As our long-time readers know, we have posted a portrait of Japan’s nationalist-socialist prime minister Shinzo Abe a while back, entitled “Shinzo Abe’s True Agenda”. In brief: “fixing” Japan’s economy with even more inflation and deficit spending is only a side-show for Abe. He is convinced that he has a quasi-divine mission to bring Japan back to its glorious militaristic past. In this, he appears to be influenced by the philosophy of his grandfather Nobusuke Kichi, who actually served as a minister in Japan’s war cabinet during WW2 and became prime minister in the late 1950s.

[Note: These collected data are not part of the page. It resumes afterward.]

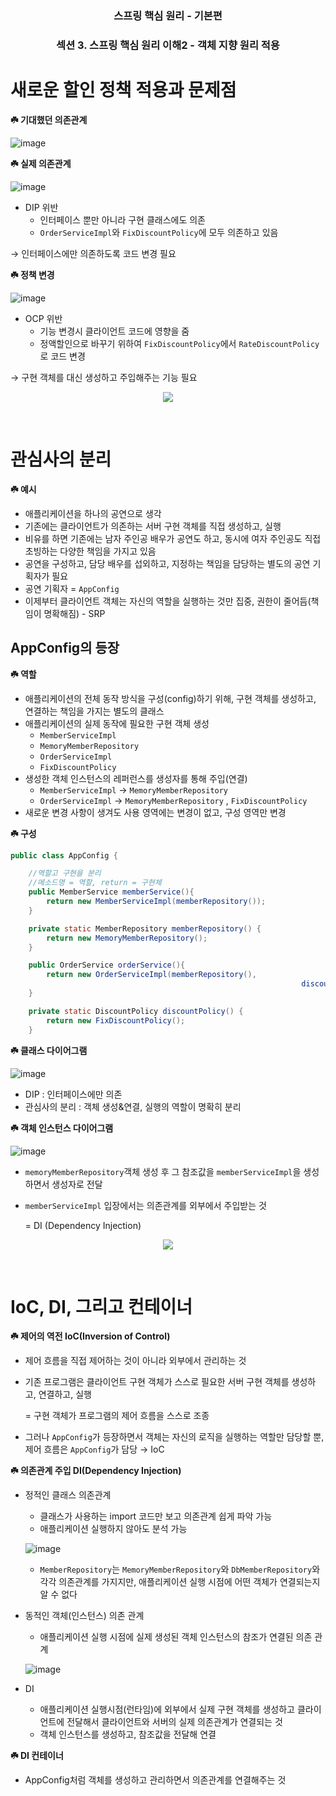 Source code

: <h3 align="center"> 스프링 핵심 원리 - 기본편 </h3>
<h3 align="center"> 섹션 3. 스프링 핵심 원리 이해2 - 객체 지향 원리 적용 </h3>

# 새로운 할인 정책 적용과 문제점

**☘️ 기대했던 의존관계**

![image](https://github.com/zzu-yaaa/Leets-Study-Spring-Basic/assets/110540359/d5a0f14a-e9db-440b-a2ad-7812a76a7386)


**☘️ 실제 의존관계**

![image](https://github.com/zzu-yaaa/Leets-Study-Spring-Basic/assets/110540359/eebcb742-48eb-4a49-95d4-a26aaff7aee8)

- DIP 위반
    - 인터페이스 뿐만 아니라 구현 클래스에도 의존
    - `OrderServiceImpl`와 `FixDiscountPolicy`에 모두 의존하고 있음

→ 인터페이스에만 의존하도록 코드 변경 필요

**☘️ 정책 변경**

![image](https://github.com/zzu-yaaa/Leets-Study-Spring-Basic/assets/110540359/2d7d215a-8020-4feb-a333-03b5485bbc9d)

- OCP 위반
    - 기능 변경시 클라이언트 코드에 영향을 줌
    - 정액할인으로 바꾸기 위하여 `FixDiscountPolicy`에서 `RateDiscountPolicy`로 코드 변경

→ 구현 객체를 대신 생성하고 주입해주는 기능 필요

<p align="center"> <img src="https://github.com/zzu-yaaa/Leets-Study-Spring-Basic/assets/110540359/4076f66c-3b6e-40a8-93d6-42d1351b758d"> </p> </br>


# 관심사의 분리

**☘️ 예시**

- 애플리케이션을 하나의 공연으로 생각
- 기존에는 클라이언트가 의존하는 서버 구현 객체를 직접 생성하고, 실행
- 비유를 하면 기존에는 남자 주인공 배우가 공연도 하고, 동시에 여자 주인공도 직접 초빙하는 다양한 책임을 가지고 있음
- 공연을 구성하고, 담당 배우를 섭외하고, 지정하는 책임을 담당하는 별도의 공연 기획자가 필요
- 공연 기획자 = `AppConfig`
- 이제부터 클라이언트 객체는 자신의 역할을 실행하는 것만 집중, 권한이 줄어듬(책임이 명확해짐) - SRP

## AppConfig의 등장

**☘️ 역할**

- 애플리케이션의 전체 동작 방식을 구성(config)하기 위해, 구현 객체를 생성하고, 연결하는 책임을 가지는 별도의 클래스
- 애플리케이션의 실제 동작에 필요한 구현 객체 생성
    - `MemberServiceImpl`
    - `MemoryMemberRepository`
    - `OrderServiceImpl`
    - `FixDiscountPolicy`
- 생성한 객체 인스턴스의 레퍼런스를 생성자를 통해 주입(연결)
    - `MemberServiceImpl`  → `MemoryMemberRepository`
    - `OrderServiceImpl` → `MemoryMemberRepository` , `FixDiscountPolicy`
- 새로운 변경 사항이 생겨도 사용 영역에는 변경이 없고, 구성 영역만 변경

**☘️ 구성**

```java
public class AppConfig {

    //역할고 구현을 분리
    //메소드명 = 역할, return = 구현체
    public MemberService memberService(){
        return new MemberServiceImpl(memberRepository());
    }

    private static MemberRepository memberRepository() {
        return new MemoryMemberRepository();
    }

    public OrderService orderService(){
        return new OrderServiceImpl(memberRepository(),
														         discountPolicy());
    }

    private static DiscountPolicy discountPolicy() {
        return new FixDiscountPolicy();
    }
```

**☘️ 클래스 다이어그램**

![image](https://github.com/zzu-yaaa/Leets-Study-Spring-Basic/assets/110540359/75e6716f-7362-4916-9d4c-3dba14ac6b0e)


- DIP : 인터페이스에만 의존
- 관심사의 분리 : 객체 생성&연결, 실행의 역할이 명확히 분리

**☘️ 객체 인스턴스 다이어그램**

![image](https://github.com/zzu-yaaa/Leets-Study-Spring-Basic/assets/110540359/7a6b5c36-a4ee-4334-8e07-e7d93878edd8)

- `memoryMemberRepository`객체 생성 후 그 참조값을 `memberServiceImpl`을 생성하면서 생성자로 전달
- `memberServiceImpl` 입장에서는 의존관계를 외부에서 주입받는 것
    
    = DI (Dependency Injection)
    
<p align="center"> <img src="https://github.com/zzu-yaaa/Leets-Study-Spring-Basic/assets/110540359/4076f66c-3b6e-40a8-93d6-42d1351b758d"> </p> </br>

# IoC, DI, 그리고 컨테이너

**☘️ 제어의 역전 IoC(Inversion of Control)**

- 제어 흐름을 직접 제어하는 것이 아니라 외부에서 관리하는 것
- 기존 프로그램은 클라이언트 구현 객체가 스스로 필요한 서버 구현 객체를 생성하고, 연결하고, 실행
    
    = 구현 객체가 프로그램의 제어 흐름을 스스로 조종
    
- 그러나 `AppConfig`가 등장하면서 객체는 자신의 로직을 실행하는 역할만 담당할 뿐, 제어 흐름은 `AppConfig`가 담당 → IoC

**☘️ 의존관계 주입 DI(Dependency Injection)**

- 정적인 클래스 의존관계
    - 클래스가 사용하는 import 코드만 보고 의존관계 쉽게 파악 가능
    - 애플리케이션 실행하지 않아도 분석 가능
    
    ![image](https://github.com/zzu-yaaa/Leets-Study-Spring-Basic/assets/110540359/60a704bd-e562-4a43-81fe-d750aeee2f82)

    
    - `MemberRepository`는 `MemoryMemberRepository`와 `DbMemberRepository`와 각각 의존관계를 가지지만, 애플리케이션 실행 시점에 어떤 객체가 연결되는지 알 수 없다
- 동적인 객체(인스턴스) 의존 관계
    - 애플리케이션 실행 시점에 실제 생성된 객체 인스턴스의 참조가 연결된 의존 관계
    
    ![image](https://github.com/zzu-yaaa/Leets-Study-Spring-Basic/assets/110540359/7118fe2c-e29e-4b15-b2c8-ecf7560eb8c8)

    
- DI
    - 애플리케이션 실행시점(런타임)에 외부에서 실제 구현 객체를 생성하고 클라이언트에 전달해서 클라이언트와 서버의 실제 의존관계가 연결되는 것
    - 객체 인스턴스를 생성하고, 참조값을 전달해 연결

**☘️ DI 컨테이너**

- AppConfig처럼 객체를 생성하고 관리하면서 의존관계를 연결해주는 것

Nationalist Shinzo Abe has succeeded in altering Japan’s pacifist constitution to allow its armed forces to take part in overseas missions
Photo credit: Koji Sasahara / AP
As a first step in this process, Abe has pursued a change of Japan’s pacifist post WW2 constitution, so as to allow Japan’s military forces to operate abroad again (as opposed to fulfilling a purely defensive function). In other words, similar to numerous European US vassals, he wants Japan also to take part when the Empire decides to bomb some defenseless little country usually inhabited by brown-skinned people back into the stone age.
Not surprisingly, emotions have been flaring in Japan as a result. Especially the older generation that still has lots of painful memories of the war is strongly opposed to abandoning Japan’s post WW2 pacifism – regardless of the “reasoning” forwarded as to why it should be ditched. They don’t seem to agree that dying for the fatherland is sweet and honorable when it involves venturing abroad instead of just defending one’s home.

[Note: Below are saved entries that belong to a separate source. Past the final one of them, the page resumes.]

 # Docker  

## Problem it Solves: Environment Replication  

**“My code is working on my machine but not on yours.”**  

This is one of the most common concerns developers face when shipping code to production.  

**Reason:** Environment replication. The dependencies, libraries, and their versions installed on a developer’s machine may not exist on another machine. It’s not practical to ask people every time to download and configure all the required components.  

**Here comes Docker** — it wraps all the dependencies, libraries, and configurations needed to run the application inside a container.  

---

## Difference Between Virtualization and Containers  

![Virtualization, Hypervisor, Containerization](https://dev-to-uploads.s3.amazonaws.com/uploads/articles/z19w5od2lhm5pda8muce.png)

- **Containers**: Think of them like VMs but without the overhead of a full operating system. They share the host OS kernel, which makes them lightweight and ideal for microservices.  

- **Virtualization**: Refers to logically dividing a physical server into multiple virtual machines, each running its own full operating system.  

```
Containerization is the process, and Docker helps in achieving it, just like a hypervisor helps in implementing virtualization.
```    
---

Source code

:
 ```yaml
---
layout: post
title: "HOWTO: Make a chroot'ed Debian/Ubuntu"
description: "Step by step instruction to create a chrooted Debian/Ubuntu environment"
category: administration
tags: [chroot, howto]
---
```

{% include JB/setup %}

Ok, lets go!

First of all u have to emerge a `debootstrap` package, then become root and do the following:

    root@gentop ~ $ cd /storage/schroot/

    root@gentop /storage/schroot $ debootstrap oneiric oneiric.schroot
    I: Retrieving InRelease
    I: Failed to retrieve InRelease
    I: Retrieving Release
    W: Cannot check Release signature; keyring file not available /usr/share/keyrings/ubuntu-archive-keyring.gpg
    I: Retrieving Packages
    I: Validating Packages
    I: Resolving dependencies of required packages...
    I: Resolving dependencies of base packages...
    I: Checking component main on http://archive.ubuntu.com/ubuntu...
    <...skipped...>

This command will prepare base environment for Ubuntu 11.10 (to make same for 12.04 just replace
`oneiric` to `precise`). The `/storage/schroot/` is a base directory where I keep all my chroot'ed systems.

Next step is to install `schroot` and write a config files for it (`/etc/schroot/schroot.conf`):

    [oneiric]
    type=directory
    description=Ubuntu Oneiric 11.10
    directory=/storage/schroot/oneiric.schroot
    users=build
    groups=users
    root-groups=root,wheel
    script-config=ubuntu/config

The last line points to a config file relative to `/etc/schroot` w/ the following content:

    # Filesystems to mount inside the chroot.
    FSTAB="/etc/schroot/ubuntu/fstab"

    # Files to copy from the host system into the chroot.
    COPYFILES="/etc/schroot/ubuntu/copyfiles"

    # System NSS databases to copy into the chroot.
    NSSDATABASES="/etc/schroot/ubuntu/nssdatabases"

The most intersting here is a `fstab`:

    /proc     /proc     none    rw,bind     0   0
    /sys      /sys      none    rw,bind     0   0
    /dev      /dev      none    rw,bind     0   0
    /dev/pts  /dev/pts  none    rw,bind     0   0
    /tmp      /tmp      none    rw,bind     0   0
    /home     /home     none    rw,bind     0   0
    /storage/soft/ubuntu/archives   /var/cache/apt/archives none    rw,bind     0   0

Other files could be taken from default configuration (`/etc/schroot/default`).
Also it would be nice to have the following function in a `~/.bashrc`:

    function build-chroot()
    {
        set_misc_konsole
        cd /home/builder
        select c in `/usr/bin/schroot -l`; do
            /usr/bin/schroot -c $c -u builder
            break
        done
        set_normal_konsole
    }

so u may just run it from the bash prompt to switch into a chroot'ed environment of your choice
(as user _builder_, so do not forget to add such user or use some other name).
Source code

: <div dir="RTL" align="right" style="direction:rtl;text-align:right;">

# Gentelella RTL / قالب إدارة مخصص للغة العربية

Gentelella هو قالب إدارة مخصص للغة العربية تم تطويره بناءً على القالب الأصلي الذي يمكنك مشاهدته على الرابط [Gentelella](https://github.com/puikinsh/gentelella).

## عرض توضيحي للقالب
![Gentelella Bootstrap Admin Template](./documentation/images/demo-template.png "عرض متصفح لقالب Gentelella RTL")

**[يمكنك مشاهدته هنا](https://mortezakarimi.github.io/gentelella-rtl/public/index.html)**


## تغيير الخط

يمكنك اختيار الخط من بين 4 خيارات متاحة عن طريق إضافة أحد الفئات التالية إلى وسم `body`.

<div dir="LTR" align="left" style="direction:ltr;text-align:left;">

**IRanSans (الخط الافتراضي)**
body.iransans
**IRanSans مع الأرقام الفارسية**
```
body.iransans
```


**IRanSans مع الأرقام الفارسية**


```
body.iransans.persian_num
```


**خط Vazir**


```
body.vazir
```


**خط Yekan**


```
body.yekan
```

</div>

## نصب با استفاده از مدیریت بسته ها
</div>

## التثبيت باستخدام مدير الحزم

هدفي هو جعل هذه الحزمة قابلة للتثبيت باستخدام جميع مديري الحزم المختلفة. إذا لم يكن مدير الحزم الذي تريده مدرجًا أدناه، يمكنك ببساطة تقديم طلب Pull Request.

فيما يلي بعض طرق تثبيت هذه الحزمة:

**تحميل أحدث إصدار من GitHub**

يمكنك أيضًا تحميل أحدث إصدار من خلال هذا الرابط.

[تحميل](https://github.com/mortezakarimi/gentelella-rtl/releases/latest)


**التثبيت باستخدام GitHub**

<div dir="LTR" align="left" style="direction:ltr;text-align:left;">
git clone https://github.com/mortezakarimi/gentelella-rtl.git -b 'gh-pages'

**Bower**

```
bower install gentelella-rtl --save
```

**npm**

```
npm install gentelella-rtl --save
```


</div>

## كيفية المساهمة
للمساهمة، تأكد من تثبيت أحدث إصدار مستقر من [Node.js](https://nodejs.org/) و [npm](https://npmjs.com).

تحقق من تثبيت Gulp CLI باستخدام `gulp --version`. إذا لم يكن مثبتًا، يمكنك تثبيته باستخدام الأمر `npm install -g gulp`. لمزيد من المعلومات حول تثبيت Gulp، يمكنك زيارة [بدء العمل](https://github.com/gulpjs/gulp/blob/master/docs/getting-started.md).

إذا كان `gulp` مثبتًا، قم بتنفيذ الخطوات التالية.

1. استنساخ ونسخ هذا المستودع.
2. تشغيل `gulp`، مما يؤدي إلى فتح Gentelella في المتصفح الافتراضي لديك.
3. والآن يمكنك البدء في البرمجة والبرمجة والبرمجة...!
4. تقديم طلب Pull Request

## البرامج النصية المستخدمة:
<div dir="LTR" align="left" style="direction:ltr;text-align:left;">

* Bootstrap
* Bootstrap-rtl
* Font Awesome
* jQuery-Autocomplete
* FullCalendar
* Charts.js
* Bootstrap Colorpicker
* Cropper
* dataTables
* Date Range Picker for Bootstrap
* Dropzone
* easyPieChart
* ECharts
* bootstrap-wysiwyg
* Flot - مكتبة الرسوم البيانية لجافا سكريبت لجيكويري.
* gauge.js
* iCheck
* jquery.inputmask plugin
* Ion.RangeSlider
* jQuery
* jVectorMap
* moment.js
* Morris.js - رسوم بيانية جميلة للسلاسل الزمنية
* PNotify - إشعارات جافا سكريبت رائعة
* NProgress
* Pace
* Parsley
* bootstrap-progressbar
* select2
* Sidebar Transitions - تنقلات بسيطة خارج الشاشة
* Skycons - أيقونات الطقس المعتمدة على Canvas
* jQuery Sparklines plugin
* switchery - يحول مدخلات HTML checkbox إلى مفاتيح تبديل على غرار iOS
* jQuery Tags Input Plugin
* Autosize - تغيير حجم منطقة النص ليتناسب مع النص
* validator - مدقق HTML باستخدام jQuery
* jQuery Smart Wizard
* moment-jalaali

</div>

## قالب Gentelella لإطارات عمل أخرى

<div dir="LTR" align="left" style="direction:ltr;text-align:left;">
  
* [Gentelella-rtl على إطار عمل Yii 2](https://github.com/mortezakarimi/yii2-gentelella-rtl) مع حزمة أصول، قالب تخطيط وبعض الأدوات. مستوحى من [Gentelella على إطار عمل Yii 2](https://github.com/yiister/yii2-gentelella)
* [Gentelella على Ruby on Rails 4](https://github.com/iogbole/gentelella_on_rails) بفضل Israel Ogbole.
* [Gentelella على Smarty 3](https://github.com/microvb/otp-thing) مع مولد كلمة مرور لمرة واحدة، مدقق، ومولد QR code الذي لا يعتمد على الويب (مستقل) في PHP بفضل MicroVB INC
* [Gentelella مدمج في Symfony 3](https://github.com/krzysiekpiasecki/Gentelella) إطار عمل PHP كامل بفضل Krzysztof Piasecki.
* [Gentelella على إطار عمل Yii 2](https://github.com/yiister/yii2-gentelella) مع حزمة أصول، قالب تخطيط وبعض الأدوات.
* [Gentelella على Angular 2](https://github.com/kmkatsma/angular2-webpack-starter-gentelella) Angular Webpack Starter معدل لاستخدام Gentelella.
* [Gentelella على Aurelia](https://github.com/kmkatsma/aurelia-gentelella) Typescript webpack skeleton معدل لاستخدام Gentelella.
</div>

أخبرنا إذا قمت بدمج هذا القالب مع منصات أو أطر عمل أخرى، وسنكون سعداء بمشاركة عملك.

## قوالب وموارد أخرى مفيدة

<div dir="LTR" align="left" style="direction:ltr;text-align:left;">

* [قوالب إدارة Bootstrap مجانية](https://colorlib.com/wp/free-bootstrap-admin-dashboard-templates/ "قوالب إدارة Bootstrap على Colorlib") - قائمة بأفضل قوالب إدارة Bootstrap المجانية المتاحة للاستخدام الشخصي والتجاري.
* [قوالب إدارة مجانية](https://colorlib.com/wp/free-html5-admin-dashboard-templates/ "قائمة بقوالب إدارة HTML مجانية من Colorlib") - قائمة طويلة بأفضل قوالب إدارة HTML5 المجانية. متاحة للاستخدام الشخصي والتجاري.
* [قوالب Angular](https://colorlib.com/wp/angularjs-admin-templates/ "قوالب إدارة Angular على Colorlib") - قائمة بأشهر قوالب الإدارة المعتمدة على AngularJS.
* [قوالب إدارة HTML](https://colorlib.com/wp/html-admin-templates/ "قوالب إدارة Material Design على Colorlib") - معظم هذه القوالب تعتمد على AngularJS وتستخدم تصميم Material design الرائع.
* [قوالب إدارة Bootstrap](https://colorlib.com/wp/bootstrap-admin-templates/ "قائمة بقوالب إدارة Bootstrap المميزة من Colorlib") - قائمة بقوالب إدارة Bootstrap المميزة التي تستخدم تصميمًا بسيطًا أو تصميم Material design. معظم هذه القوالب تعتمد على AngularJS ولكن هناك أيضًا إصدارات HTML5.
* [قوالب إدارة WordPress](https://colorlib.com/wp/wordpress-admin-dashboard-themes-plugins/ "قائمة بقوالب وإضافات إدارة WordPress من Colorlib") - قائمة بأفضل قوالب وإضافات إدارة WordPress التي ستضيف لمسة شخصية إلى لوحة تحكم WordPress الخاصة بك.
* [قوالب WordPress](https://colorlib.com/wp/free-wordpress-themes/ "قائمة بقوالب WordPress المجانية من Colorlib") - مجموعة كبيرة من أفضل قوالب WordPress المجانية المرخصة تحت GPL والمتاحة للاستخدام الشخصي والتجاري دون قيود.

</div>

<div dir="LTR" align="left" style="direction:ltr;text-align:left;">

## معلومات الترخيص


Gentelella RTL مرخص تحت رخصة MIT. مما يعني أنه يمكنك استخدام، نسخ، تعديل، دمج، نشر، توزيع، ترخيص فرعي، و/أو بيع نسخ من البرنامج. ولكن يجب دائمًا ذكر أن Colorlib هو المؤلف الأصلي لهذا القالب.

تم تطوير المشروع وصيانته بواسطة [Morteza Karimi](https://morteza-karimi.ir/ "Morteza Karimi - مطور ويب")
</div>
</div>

Demonstrators in Tokyo in a vain attempt to stop Abe’s plans. It is noteworthy that as a rule, a great many senior citizens have taken part in these demonstrations. Usually the elderly are not known for thronging the streets to make political demands.
If only Abe showed similar enthusiasm in delivering his “third arrow” of economic reform. What he has delivered in terms of economic policy so far – a repeat of the same hoary Keynesian recipe, only on an even grander scale – actually fits well with his militaristic agenda. Militarism is an inherently statist endeavor. It is always connected with government grabbing more power for itself and expanding its role in all walks of life. As an aside to this, we never cease to be astonished that allegedly small government and free market supporting conservatives seem utterly blind to this fact.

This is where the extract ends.